Gran Bretagna, Fish & Chips a rischio

Il Regno Unito affronta una crisi storica del costo della vita, con bollette al rialzo, inflazione a due cifre e prezzo del pesce alle stelle. Il piatto simbolo della classe operaia, il Fish & Chips, rischia di dover cambiare pelle, per sopravvivere
Gran Bretagna, Fish & Chips a rischio

Una delle colonne della cucina made in Uk, il fish & chips, è a serio rischio di sopravvivenza a causa dell’aumento delle materie prime e dei costi di gestione delle attività di somministrazione.

Siamo prossimi alla paralisi”, dichiarano diversi operatori del settore a Elliot Smith che ha raccolto le loro opinioni in un articolo su Cnbc.com. “Temiamo per il nostro futuro, perché l’aumento dei costi del pesce e dell’energia comprime i margini di guadagno. L’inflazione, che è già a due cifre, si prevede che peggiorerà nel prossimo anno, colpendo i consumatori e le piccole imprese. E la fine della stagione estiva determinerà un calo fisiologico dei consumi”.

RUSSIA, FORNITORE CHIAVE

Ma come si è arrivati a questo stato di crisi?

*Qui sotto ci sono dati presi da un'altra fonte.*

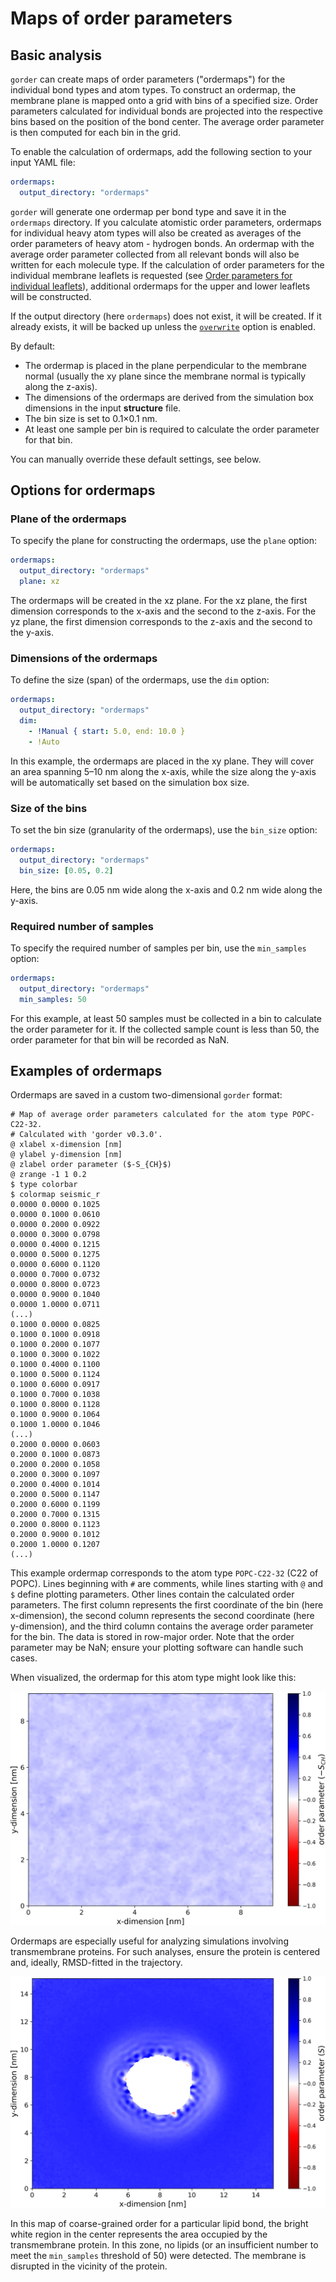 # Maps of order parameters

## Basic analysis

`gorder` can create maps of order parameters ("ordermaps") for the individual bond types and atom types. To construct an ordermap, the membrane plane is mapped onto a grid with bins of a specified size. Order parameters calculated for individual bonds are projected into the respective bins based on the position of the bond center. The average order parameter is then computed for each bin in the grid.

To enable the calculation of ordermaps, add the following section to your input YAML file:

```yaml
ordermaps:
  output_directory: "ordermaps"
```

`gorder` will generate one ordermap per bond type and save it in the `ordermaps` directory. If you calculate atomistic order parameters, ordermaps for individual heavy atom types will also be created as averages of the order parameters of heavy atom - hydrogen bonds. An ordermap with the average order parameter collected from all relevant bonds will also be written for each molecule type. If the calculation of order parameters for the individual membrane leaflets is requested (see [Order parameters for individual leaflets](leaflets.md)), additional ordermaps for the upper and lower leaflets will be constructed.

If the output directory (here `ordermaps`) does not exist, it will be created. If it already exists, it will be backed up unless the [`overwrite`](other_options.md#overwrite) option is enabled.

By default:
- The ordermap is placed in the plane perpendicular to the membrane normal (usually the xy plane since the membrane normal is typically along the z-axis).
- The dimensions of the ordermaps are derived from the simulation box dimensions in the input **structure** file.
- The bin size is set to 0.1×0.1 nm.
- At least one sample per bin is required to calculate the order parameter for that bin.

You can manually override these default settings, see below.

## Options for ordermaps

### Plane of the ordermaps

To specify the plane for constructing the ordermaps, use the `plane` option:

```yaml
ordermaps:
  output_directory: "ordermaps"
  plane: xz
```

The ordermaps will be created in the xz plane. For the xz plane, the first dimension corresponds to the x-axis and the second to the z-axis. For the yz plane, the first dimension corresponds to the z-axis and the second to the y-axis.

### Dimensions of the ordermaps

To define the size (span) of the ordermaps, use the `dim` option:

```yaml
ordermaps:
  output_directory: "ordermaps"
  dim:
    - !Manual { start: 5.0, end: 10.0 }
    - !Auto
```

In this example, the ordermaps are placed in the xy plane. They will cover an area spanning 5–10 nm along the x-axis, while the size along the y-axis will be automatically set based on the simulation box size.

### Size of the bins

To set the bin size (granularity of the ordermaps), use the `bin_size` option:

```yaml
ordermaps:
  output_directory: "ordermaps"
  bin_size: [0.05, 0.2]
```

Here, the bins are 0.05 nm wide along the x-axis and 0.2 nm wide along the y-axis.

### Required number of samples

To specify the required number of samples per bin, use the `min_samples` option:

```yaml
ordermaps:
  output_directory: "ordermaps"
  min_samples: 50
```

For this example, at least 50 samples must be collected in a bin to calculate the order parameter for it. If the collected sample count is less than 50, the order parameter for that bin will be recorded as NaN.

## Examples of ordermaps

Ordermaps are saved in a custom two-dimensional `gorder` format:

```text
# Map of average order parameters calculated for the atom type POPC-C22-32.
# Calculated with 'gorder v0.3.0'.
@ xlabel x-dimension [nm]
@ ylabel y-dimension [nm]
@ zlabel order parameter ($-S_{CH}$)
@ zrange -1 1 0.2
$ type colorbar
$ colormap seismic_r
0.0000 0.0000 0.1025
0.0000 0.1000 0.0610
0.0000 0.2000 0.0922
0.0000 0.3000 0.0798
0.0000 0.4000 0.1215
0.0000 0.5000 0.1275
0.0000 0.6000 0.1120
0.0000 0.7000 0.0732
0.0000 0.8000 0.0723
0.0000 0.9000 0.1040
0.0000 1.0000 0.0711
(...)
0.1000 0.0000 0.0825
0.1000 0.1000 0.0918
0.1000 0.2000 0.1077
0.1000 0.3000 0.1022
0.1000 0.4000 0.1100
0.1000 0.5000 0.1124
0.1000 0.6000 0.0917
0.1000 0.7000 0.1038
0.1000 0.8000 0.1128
0.1000 0.9000 0.1064
0.1000 1.0000 0.1046
(...)
0.2000 0.0000 0.0603
0.2000 0.1000 0.0873
0.2000 0.2000 0.1058
0.2000 0.3000 0.1097
0.2000 0.4000 0.1014
0.2000 0.5000 0.1147
0.2000 0.6000 0.1199
0.2000 0.7000 0.1315
0.2000 0.8000 0.1123
0.2000 0.9000 0.1012
0.2000 1.0000 0.1207
(...)
```

This example ordermap corresponds to the atom type `POPC-C22-32` (C22 of POPC). Lines beginning with `#` are comments, while lines starting with `@` and `$` define plotting parameters. Other lines contain the calculated order parameters. The first column represents the first coordinate of the bin (here x-dimension), the second column represents the second coordinate (here y-dimension), and the third column contains the average order parameter for the bin. The data is stored in row-major order. Note that the order parameter may be NaN; ensure your plotting software can handle such cases.

When visualized, the ordermap for this atom type might look like this:

![Example of an ordermap](ordermap_example_1.png)

Ordermaps are especially useful for analyzing simulations involving transmembrane proteins. For such analyses, ensure the protein is centered and, ideally, RMSD-fitted in the trajectory.

![Example of an ordermap with transmembrane protein](ordermap_example_2.png)

In this map of coarse-grained order for a particular lipid bond, the bright white region in the center represents the area occupied by the transmembrane protein. In this zone, no lipids (or an insufficient number to meet the `min_samples` threshold of 50) were detected. The membrane is disrupted in the vicinity of the protein.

I prezzi di pesce, patate e petrolio sono saliti a seguito dell’invasione dell’Ucraina da parte della Russia e della successiva serie di sanzioni internazionali a danno del Paese che è uno dei fornitori chiave di pesce bianco per molti, Gran Bretagna compresa. 

Se prima della pandemia, in media, si pagavano 80 euro per 20 chili di pesce, ora il prezzo è arrivato a 300 euro per la stessa quantità; in più il governo britannico ha implementato una tariffa aggiuntiva del 35% sulle importazioni di pesce dalla Russia, come parte delle misure punitive adottate in seguito alla guerra. 

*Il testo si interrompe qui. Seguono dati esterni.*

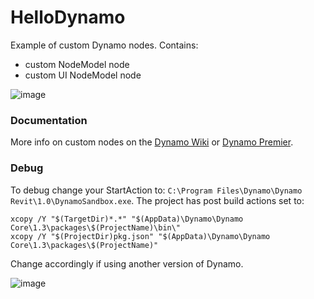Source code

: # HelloDynamo
Example of custom Dynamo nodes.
Contains:
- custom NodeModel node
- custom UI NodeModel node

![image](https://cloud.githubusercontent.com/assets/2679513/16582748/be9e36e4-42a8-11e6-8c0a-429c0caf0ef1.png)

### Documentation
More info on custom nodes on the [Dynamo Wiki](https://github.com/DynamoDS/Dynamo/wiki/How-To-Create-Your-Own-Nodes) or [Dynamo Premier](http://dynamoprimer.com/).

### Debug

To debug change your StartAction to: `C:\Program Files\Dynamo\Dynamo Revit\1.0\DynamoSandbox.exe`.
The project has post build actions set to:

```
xcopy /Y "$(TargetDir)*.*" "$(AppData)\Dynamo\Dynamo Core\1.3\packages\$(ProjectName)\bin\"
xcopy /Y "$(ProjectDir)pkg.json" "$(AppData)\Dynamo\Dynamo Core\1.3\packages\$(ProjectName)"
```

Change accordingly if using another version of Dynamo.


![image](http://i.imgur.com/ZKfnm2e.png)
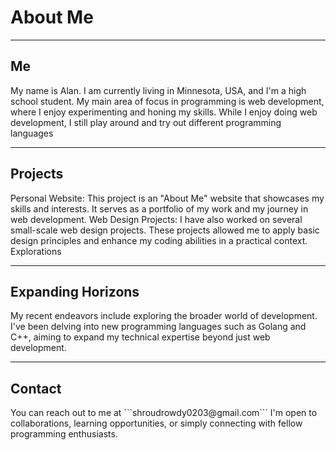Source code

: <h1>About Me</h1>
<hr>
<h2>Me</h2> 
My name is Alan. I am currently living in Minnesota, USA, and I'm a high school student. My main area of focus in programming is web development, where I enjoy experimenting and honing my skills. 
While I enjoy doing web development, I still play around and try out different programming languages
<hr>
<h2>Projects</h2>
Personal Website: This project is an "About Me" website that showcases my skills and interests. It serves as a portfolio of my work and my journey in web development.
Web Design Projects: I have also worked on several small-scale web design projects. These projects allowed me to apply basic design principles and enhance my coding abilities in a practical context.
Explorations
<hr>
<h2>Expanding Horizons</h2>
My recent endeavors include exploring the broader world of development. I've been delving into new programming languages such as Golang and C++, aiming to expand my technical expertise beyond just web development.
<hr>
<h2>Contact</h2>
You can reach out to me at ```shroudrowdy0203@gmail.com``` I'm open to collaborations, learning opportunities, or simply connecting with fellow programming enthusiasts.
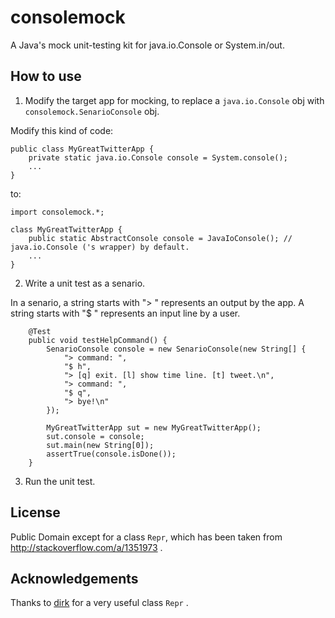 # consolemock
A Java's mock unit-testing kit for java.io.Console or System.in/out.

## How to use

1) Modify the target app for mocking, to replace a `java.io.Console` obj with `consolemock.SenarioConsole` obj.

Modify this kind of code:

```
public class MyGreatTwitterApp {
    private static java.io.Console console = System.console();
    ...
}
```

to:

```
import consolemock.*;

class MyGreatTwitterApp {
    public static AbstractConsole console = JavaIoConsole(); // java.io.Console ('s wrapper) by default.
    ...
}
```

2) Write a unit test as a senario.

In a senario, a string starts with "> " represents an output by the app.
A string starts with "$ " represents an input line by a user.

```
    @Test
    public void testHelpCommand() {
        SenarioConsole console = new SenarioConsole(new String[] {
            "> command: ",
            "$ h",
            "> [q] exit. [l] show time line. [t] tweet.\n",
            "> command: ",
            "$ q",
            "> bye!\n"
        });
        
        MyGreatTwitterApp sut = new MyGreatTwitterApp();
        sut.console = console;
        sut.main(new String[0]);
        assertTrue(console.isDone());
    }
```

3) Run the unit test.

## License

Public Domain except for a class `Repr`, which has been taken from http://stackoverflow.com/a/1351973 .

## Acknowledgements

Thanks to [dirk](http://stackoverflow.com/users/141081/dirk) for a very useful class `Repr` .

La siccità estiva nel Regno Unito, inoltre, ha ostacolato la crescita dei raccolti, così da determinare un ulteriore aumento dei prezzi delle patate, mentre quello dell’olio di girasole, utilizzato da molti negozi di pesce e patatine, è raddoppiato.

ORARI RIDOTTI E NUOVI FORNITORI

Chi gestisce attività storiche, spesso presenti nei paesini della costa britannica da più di 30 anni, cerca di contenere i danni: c’è chi pensa di aprire solo un paio di giorni alla settimana, a ridosso del weekend, e chi chiede con forza un aiuto governativo, per fronteggiare aumenti che in qualche caso, per le bollette energetiche, hanno superato il 60%.

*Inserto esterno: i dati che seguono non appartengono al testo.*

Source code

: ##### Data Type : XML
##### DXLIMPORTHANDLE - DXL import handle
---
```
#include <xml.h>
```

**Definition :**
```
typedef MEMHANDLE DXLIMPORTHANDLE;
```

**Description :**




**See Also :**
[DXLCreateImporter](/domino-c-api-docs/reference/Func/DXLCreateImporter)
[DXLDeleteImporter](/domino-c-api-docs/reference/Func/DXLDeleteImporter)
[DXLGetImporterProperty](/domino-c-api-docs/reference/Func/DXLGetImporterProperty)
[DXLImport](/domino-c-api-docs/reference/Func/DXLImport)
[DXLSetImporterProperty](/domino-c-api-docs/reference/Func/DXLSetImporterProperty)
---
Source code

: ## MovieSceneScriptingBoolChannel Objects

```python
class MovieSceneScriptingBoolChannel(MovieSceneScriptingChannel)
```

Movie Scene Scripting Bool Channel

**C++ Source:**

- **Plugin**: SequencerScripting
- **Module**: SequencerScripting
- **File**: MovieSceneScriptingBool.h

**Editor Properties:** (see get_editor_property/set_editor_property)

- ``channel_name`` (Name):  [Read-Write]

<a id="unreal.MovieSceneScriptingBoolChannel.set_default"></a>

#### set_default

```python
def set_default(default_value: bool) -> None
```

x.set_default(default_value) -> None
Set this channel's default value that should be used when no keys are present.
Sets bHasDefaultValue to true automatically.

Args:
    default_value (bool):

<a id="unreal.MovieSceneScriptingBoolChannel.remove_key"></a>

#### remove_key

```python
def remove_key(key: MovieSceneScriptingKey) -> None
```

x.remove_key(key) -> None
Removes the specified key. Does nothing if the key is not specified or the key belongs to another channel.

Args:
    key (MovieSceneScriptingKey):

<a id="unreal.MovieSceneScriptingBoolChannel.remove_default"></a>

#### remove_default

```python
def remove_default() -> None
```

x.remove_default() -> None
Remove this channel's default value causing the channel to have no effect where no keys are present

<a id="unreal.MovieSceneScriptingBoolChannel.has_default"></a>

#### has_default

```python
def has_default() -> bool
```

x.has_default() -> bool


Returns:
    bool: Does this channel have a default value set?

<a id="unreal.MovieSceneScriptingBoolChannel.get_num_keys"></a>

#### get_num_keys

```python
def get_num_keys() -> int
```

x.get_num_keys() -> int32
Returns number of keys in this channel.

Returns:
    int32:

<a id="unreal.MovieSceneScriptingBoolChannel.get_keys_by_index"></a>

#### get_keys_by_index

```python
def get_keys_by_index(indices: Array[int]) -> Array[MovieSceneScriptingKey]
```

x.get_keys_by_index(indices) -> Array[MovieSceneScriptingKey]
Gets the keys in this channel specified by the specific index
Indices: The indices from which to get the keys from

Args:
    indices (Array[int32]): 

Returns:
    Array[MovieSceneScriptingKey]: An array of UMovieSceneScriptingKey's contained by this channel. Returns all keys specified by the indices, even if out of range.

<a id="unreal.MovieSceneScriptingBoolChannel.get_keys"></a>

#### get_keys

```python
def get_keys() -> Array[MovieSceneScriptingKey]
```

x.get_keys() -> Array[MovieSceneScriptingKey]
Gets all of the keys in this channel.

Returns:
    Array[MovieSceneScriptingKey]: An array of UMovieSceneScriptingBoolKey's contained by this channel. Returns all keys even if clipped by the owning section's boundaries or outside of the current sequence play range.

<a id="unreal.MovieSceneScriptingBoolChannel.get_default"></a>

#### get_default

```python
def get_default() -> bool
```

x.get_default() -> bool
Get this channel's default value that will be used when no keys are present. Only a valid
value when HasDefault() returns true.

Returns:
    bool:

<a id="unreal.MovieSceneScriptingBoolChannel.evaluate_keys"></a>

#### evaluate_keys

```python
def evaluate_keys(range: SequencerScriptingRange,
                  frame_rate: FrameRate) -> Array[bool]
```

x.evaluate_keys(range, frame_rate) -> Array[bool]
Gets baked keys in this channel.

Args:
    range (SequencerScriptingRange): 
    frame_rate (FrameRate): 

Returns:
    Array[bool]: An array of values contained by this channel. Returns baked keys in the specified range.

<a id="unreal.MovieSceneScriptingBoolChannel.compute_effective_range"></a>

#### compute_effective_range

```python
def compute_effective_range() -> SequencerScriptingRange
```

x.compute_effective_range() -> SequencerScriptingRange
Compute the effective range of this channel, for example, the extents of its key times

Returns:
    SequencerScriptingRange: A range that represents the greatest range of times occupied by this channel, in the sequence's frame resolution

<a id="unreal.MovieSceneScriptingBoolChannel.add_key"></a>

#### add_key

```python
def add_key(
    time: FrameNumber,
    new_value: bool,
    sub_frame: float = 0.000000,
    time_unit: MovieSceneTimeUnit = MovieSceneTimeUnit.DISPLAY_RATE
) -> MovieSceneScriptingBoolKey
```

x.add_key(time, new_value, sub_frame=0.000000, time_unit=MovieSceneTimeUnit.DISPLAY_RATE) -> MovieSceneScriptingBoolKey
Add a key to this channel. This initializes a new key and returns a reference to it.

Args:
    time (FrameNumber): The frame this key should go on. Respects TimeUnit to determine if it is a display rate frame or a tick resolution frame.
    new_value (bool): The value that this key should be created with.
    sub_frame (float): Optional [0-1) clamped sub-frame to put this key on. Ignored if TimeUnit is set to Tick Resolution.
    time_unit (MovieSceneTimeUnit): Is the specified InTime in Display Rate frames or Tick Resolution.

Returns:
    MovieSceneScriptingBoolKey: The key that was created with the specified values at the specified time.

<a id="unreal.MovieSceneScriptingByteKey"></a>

Abbiamo contattato i nostri fornitori per cercare di bloccare i prezzi per un anno o più, ma l’incertezza delle prospettive macroeconomiche e geopolitiche fa sì che molti non siano disposti ad ascoltarci”, aggiungono gli operatori. 

Molte pescherie si stanno rivolgendo alla Scandinavia, e i rappresentanti della National Federation of Fish Friers (NFFF) si sono recentemente recati in Norvegia per cercare di mitigare il problema dell’impennata dei prezzi. Andrew Crook, presidente dell’Associazione, commenta: “Potenzialmente siamo di fronte alla peggiore crisi che il settore abbia mai affrontato. Le prospettive sono spaventose e l’impatto degli aumenti non si è ancora riversato completamente sui prezzi praticati dai fornitori. Il peggio deve ancora arrivare e abbiamo bisogno di un governo coraggioso che prenda decisioni difficili, ma le riconosca come un investimento per il futuro del settore e la sua sopravvivenza”.

GIU’ LE MANI DAL PIATTO POPOLARE

Le pescherie, di fatto, hanno margini di manovra molto contenuti sugli aumenti al consumatore finale. Il fish and chips, sia nell’immaginario collettivo, sia nell’iconografia britannica, dai film ai libri, è stato a lungo considerato il piatto simbolo della classe operaia. Economico, autentico, servito in uno scartoccino essenziale, conserva tuttora un fascino intoccabile. Gli aumenti al consumatore sono di circa 2 euro, al momento, ma si stima che entro la fine dell’anno potrebbero arrivare al doppio.